──────── Source material

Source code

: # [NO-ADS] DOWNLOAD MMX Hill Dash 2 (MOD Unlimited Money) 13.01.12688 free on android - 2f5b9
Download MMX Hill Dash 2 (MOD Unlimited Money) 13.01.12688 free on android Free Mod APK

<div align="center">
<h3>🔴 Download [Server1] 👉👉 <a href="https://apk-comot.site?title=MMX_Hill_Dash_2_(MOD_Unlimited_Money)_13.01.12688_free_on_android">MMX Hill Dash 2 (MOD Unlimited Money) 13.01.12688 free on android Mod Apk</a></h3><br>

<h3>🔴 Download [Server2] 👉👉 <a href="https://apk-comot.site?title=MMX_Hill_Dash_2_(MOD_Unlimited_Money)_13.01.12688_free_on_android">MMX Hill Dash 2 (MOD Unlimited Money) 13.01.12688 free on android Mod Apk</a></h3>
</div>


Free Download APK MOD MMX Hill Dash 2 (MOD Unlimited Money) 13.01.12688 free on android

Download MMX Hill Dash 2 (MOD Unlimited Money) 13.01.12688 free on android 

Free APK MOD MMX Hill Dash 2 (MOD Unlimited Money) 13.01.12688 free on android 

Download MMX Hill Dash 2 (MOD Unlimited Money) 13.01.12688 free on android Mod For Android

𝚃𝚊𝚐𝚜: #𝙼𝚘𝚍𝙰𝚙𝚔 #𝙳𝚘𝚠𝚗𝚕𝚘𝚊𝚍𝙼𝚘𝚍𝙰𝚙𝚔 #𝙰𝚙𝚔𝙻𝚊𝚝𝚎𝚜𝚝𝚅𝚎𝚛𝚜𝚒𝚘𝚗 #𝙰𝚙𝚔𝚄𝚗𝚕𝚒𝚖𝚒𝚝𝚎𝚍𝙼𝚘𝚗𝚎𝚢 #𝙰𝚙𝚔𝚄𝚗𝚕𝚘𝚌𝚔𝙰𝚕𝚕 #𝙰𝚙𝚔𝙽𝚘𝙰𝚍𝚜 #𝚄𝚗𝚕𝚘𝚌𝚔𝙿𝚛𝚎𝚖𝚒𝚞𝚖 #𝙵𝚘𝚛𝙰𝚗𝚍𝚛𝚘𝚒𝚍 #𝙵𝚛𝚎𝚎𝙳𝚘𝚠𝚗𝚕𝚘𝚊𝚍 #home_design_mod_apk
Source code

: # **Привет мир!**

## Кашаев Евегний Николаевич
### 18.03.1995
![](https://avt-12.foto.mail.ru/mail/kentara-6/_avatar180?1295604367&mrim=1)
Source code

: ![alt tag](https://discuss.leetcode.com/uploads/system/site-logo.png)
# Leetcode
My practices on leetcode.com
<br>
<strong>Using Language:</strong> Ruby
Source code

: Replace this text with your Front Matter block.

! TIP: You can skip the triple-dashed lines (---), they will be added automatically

────────────────

What to do → With the line containing "<h3>🔴 Download [Server2]" as the first, output each line through the final line of the entries above, exactly.

Result of this exercise →
<h3>🔴 Download [Server2] 👉👉 <a href="https://apk-comot.site?title=MMX_Hill_Dash_2_(MOD_Unlimited_Money)_13.01.12688_free_on_android">MMX Hill Dash 2 (MOD Unlimited Money) 13.01.12688 free on android Mod Apk</a></h3>
</div>


Free Download APK MOD MMX Hill Dash 2 (MOD Unlimited Money) 13.01.12688 free on android

Download MMX Hill Dash 2 (MOD Unlimited Money) 13.01.12688 free on android 

Free APK MOD MMX Hill Dash 2 (MOD Unlimited Money) 13.01.12688 free on android 

Download MMX Hill Dash 2 (MOD Unlimited Money) 13.01.12688 free on android Mod For Android

𝚃𝚊𝚐𝚜: #𝙼𝚘𝚍𝙰𝚙𝚔 #𝙳𝚘𝚠𝚗𝚕𝚘𝚊𝚍𝙼𝚘𝚍𝙰𝚙𝚔 #𝙰𝚙𝚔𝙻𝚊𝚝𝚎𝚜𝚝𝚅𝚎𝚛𝚜𝚒𝚘𝚗 #𝙰𝚙𝚔𝚄𝚗𝚕𝚒𝚖𝚒𝚝𝚎𝚍𝙼𝚘𝚗𝚎𝚢 #𝙰𝚙𝚔𝚄𝚗𝚕𝚘𝚌𝚔𝙰𝚕𝚕 #𝙰𝚙𝚔𝙽𝚘𝙰𝚍𝚜 #𝚄𝚗𝚕𝚘𝚌𝚔𝙿𝚛𝚎𝚖𝚒𝚞𝚖 #𝙵𝚘𝚛𝙰𝚗𝚍𝚛𝚘𝚒𝚍 #𝙵𝚛𝚎𝚎𝙳𝚘𝚠𝚗𝚕𝚘𝚊𝚍 #home_design_mod_apk
Source code

: # **Привет мир!**

## Кашаев Евегний Николаевич
### 18.03.1995
![](https://avt-12.foto.mail.ru/mail/kentara-6/_avatar180?1295604367&mrim=1)
Source code

: ![alt tag](https://discuss.leetcode.com/uploads/system/site-logo.png)
# Leetcode
My practices on leetcode.com
<br>
<strong>Using Language:</strong> Ruby
Source code

: Replace this text with your Front Matter block.

! TIP: You can skip the triple-dashed lines (---), they will be added automatically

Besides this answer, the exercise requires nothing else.